Problem requirements:
Reproduce the entries shown below only from the line with "- **Métricas:** Tiempos" down to the line with "- トップページ左上の、草津", keeping both end lines and copying each one exactly.

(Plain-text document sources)
-*-*-

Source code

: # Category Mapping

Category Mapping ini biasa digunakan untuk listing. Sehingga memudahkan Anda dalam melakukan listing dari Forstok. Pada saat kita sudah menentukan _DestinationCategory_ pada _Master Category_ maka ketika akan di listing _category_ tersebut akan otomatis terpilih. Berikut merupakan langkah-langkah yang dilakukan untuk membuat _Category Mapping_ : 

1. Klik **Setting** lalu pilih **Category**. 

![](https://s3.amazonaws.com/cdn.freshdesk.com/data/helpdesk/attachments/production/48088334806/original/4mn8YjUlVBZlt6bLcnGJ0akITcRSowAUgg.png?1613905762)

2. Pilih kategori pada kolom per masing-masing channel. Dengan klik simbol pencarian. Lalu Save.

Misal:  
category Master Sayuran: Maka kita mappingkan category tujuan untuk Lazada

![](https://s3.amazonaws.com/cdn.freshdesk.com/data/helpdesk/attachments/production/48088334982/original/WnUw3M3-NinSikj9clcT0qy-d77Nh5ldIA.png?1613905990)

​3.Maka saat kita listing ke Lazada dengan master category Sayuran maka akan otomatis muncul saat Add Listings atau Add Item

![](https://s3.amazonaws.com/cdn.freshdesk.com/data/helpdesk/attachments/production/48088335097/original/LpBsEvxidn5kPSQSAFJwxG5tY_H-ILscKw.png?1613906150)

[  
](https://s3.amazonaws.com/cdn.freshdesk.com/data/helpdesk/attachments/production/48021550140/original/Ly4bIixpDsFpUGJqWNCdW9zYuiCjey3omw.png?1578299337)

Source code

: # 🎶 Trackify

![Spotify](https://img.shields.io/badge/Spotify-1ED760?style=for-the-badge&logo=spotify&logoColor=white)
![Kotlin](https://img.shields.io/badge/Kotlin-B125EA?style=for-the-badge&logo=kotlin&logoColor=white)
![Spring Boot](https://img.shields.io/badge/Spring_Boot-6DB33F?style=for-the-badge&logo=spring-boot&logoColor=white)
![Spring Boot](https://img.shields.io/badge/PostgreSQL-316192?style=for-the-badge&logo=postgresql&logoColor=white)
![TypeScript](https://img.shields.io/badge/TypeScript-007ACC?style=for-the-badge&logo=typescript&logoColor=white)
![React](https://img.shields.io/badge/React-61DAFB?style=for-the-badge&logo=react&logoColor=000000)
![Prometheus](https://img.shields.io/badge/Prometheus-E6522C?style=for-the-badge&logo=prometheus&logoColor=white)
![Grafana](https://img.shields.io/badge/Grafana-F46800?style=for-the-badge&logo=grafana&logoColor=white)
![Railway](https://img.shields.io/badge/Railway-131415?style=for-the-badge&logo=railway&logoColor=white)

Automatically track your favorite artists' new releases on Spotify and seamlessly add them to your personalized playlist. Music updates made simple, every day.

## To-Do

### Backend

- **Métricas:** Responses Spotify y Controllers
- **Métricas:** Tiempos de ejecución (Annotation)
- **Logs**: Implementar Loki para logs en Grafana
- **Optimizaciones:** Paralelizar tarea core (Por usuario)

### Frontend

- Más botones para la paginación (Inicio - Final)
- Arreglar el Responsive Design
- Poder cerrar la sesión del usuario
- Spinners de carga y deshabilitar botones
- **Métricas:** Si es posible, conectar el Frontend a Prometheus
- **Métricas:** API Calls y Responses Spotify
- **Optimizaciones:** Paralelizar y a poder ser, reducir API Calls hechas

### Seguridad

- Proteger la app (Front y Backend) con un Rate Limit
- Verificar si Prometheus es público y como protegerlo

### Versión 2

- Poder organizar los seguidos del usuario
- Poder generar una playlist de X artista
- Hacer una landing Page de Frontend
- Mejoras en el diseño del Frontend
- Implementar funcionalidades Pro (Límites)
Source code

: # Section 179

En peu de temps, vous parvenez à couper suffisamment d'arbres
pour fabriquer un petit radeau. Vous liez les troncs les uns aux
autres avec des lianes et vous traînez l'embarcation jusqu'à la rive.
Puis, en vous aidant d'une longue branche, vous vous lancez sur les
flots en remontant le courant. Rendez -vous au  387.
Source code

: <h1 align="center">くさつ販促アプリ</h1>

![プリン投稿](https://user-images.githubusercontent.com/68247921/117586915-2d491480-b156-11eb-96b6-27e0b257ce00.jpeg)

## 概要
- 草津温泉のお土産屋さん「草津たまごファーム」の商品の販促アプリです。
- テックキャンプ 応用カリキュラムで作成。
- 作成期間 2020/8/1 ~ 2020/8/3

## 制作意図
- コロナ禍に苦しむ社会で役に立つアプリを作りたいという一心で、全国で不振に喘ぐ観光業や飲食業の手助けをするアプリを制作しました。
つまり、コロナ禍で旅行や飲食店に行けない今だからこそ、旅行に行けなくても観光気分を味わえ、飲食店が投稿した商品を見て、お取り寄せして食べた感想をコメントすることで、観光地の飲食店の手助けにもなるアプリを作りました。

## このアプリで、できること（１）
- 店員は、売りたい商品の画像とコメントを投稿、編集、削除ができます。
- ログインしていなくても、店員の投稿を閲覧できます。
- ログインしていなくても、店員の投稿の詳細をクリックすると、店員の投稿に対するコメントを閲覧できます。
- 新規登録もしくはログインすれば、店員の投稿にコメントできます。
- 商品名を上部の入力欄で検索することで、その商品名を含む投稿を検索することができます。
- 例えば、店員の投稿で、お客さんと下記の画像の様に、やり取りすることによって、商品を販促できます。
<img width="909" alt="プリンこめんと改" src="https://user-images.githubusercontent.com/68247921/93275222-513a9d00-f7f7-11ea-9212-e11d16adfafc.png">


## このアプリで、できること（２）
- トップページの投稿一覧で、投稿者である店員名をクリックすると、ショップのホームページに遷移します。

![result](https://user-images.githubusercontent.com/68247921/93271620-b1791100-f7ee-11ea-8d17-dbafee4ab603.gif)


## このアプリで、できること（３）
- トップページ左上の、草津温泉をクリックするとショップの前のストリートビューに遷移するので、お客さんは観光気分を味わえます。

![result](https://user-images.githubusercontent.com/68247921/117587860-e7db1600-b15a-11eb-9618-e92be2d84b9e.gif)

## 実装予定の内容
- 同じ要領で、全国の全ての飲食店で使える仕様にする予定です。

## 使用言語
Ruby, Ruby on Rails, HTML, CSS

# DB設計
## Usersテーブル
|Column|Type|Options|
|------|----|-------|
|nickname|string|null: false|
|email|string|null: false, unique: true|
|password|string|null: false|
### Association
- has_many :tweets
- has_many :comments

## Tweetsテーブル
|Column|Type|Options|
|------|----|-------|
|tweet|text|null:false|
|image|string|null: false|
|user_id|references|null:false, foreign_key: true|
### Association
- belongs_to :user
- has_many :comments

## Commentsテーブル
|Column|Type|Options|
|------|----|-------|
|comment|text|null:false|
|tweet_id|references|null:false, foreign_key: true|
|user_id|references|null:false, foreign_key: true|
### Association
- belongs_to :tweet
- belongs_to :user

-*-*-

Answer to this problem:
- **Métricas:** Tiempos de ejecución (Annotation)
- **Logs**: Implementar Loki para logs en Grafana
- **Optimizaciones:** Paralelizar tarea core (Por usuario)

### Frontend

- Más botones para la paginación (Inicio - Final)
- Arreglar el Responsive Design
- Poder cerrar la sesión del usuario
- Spinners de carga y deshabilitar botones
- **Métricas:** Si es posible, conectar el Frontend a Prometheus
- **Métricas:** API Calls y Responses Spotify
- **Optimizaciones:** Paralelizar y a poder ser, reducir API Calls hechas

### Seguridad

- Proteger la app (Front y Backend) con un Rate Limit
- Verificar si Prometheus es público y como protegerlo

### Versión 2

- Poder organizar los seguidos del usuario
- Poder generar una playlist de X artista
- Hacer una landing Page de Frontend
- Mejoras en el diseño del Frontend
- Implementar funcionalidades Pro (Límites)
Source code

: # Section 179

En peu de temps, vous parvenez à couper suffisamment d'arbres
pour fabriquer un petit radeau. Vous liez les troncs les uns aux
autres avec des lianes et vous traînez l'embarcation jusqu'à la rive.
Puis, en vous aidant d'une longue branche, vous vous lancez sur les
flots en remontant le courant. Rendez -vous au  387.
Source code

: <h1 align="center">くさつ販促アプリ</h1>

![プリン投稿](https://user-images.githubusercontent.com/68247921/117586915-2d491480-b156-11eb-96b6-27e0b257ce00.jpeg)

## 概要
- 草津温泉のお土産屋さん「草津たまごファーム」の商品の販促アプリです。
- テックキャンプ 応用カリキュラムで作成。
- 作成期間 2020/8/1 ~ 2020/8/3

## 制作意図
- コロナ禍に苦しむ社会で役に立つアプリを作りたいという一心で、全国で不振に喘ぐ観光業や飲食業の手助けをするアプリを制作しました。
つまり、コロナ禍で旅行や飲食店に行けない今だからこそ、旅行に行けなくても観光気分を味わえ、飲食店が投稿した商品を見て、お取り寄せして食べた感想をコメントすることで、観光地の飲食店の手助けにもなるアプリを作りました。

## このアプリで、できること（１）
- 店員は、売りたい商品の画像とコメントを投稿、編集、削除ができます。
- ログインしていなくても、店員の投稿を閲覧できます。
- ログインしていなくても、店員の投稿の詳細をクリックすると、店員の投稿に対するコメントを閲覧できます。
- 新規登録もしくはログインすれば、店員の投稿にコメントできます。
- 商品名を上部の入力欄で検索することで、その商品名を含む投稿を検索することができます。
- 例えば、店員の投稿で、お客さんと下記の画像の様に、やり取りすることによって、商品を販促できます。
<img width="909" alt="プリンこめんと改" src="https://user-images.githubusercontent.com/68247921/93275222-513a9d00-f7f7-11ea-9212-e11d16adfafc.png">


## このアプリで、できること（２）
- トップページの投稿一覧で、投稿者である店員名をクリックすると、ショップのホームページに遷移します。

![result](https://user-images.githubusercontent.com/68247921/93271620-b1791100-f7ee-11ea-8d17-dbafee4ab603.gif)


## このアプリで、できること（３）
- トップページ左上の、草津温泉をクリックするとショップの前のストリートビューに遷移するので、お客さんは観光気分を味わえます。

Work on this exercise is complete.